WORK REQUEST = Copy out exactly the lines below that run from the one holding "This subsection speaks" to the one holding "that prefer Chinese", keeping both of those lines and no others.
######
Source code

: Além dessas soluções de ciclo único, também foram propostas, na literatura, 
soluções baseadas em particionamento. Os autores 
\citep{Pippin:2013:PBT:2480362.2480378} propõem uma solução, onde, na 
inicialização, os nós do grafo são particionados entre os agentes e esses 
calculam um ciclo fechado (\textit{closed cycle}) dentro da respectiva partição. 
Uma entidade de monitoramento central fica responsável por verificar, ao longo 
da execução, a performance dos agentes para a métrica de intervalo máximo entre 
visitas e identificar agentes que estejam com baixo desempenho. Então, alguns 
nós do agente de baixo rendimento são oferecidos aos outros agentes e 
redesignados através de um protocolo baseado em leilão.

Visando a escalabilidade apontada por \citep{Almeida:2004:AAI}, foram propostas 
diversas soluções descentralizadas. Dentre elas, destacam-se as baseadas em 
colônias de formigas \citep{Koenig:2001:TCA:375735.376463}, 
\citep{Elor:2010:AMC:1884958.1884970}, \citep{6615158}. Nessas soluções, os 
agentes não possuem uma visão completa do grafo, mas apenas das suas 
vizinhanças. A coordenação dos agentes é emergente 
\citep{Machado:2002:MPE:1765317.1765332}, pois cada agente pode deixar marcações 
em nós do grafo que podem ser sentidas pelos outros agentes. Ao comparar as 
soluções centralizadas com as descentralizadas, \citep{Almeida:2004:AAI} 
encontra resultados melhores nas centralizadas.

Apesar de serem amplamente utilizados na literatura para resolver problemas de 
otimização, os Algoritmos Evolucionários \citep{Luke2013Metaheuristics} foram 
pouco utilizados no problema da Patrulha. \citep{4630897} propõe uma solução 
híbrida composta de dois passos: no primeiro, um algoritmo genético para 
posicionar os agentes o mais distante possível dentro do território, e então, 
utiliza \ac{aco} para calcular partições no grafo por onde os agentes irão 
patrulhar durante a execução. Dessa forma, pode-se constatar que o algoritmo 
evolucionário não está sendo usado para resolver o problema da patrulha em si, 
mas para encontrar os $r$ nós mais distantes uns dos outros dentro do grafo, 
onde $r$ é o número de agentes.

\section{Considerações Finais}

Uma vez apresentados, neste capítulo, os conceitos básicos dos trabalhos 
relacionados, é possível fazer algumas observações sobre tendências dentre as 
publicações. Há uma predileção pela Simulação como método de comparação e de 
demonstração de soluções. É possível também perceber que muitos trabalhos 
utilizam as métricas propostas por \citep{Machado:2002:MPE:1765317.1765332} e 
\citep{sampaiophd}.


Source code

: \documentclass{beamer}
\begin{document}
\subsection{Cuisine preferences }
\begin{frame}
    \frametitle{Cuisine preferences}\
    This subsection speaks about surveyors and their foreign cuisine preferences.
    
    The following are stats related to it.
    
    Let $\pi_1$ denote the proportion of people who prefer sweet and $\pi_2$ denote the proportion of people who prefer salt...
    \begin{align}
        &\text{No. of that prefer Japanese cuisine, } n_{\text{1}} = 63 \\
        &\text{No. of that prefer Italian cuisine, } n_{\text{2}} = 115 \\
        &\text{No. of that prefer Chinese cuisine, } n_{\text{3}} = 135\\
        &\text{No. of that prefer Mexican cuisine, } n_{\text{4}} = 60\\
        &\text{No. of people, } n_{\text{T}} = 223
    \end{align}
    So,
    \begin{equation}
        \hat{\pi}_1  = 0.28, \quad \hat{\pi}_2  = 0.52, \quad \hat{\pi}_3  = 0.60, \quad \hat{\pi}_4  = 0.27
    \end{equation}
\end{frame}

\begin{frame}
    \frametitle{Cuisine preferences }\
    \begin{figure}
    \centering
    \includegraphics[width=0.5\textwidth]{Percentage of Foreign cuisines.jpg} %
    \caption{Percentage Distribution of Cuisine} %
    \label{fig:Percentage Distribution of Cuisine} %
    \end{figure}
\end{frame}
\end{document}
######
ANSWER TO THIS PROBLEM =
    This subsection speaks about surveyors and their foreign cuisine preferences.
    
    The following are stats related to it.
    
    Let $\pi_1$ denote the proportion of people who prefer sweet and $\pi_2$ denote the proportion of people who prefer salt...
    \begin{align}
        &\text{No. of that prefer Japanese cuisine, } n_{\text{1}} = 63 \\
        &\text{No. of that prefer Italian cuisine, } n_{\text{2}} = 115 \\
        &\text{No. of that prefer Chinese cuisine, } n_{\text{3}} = 135\\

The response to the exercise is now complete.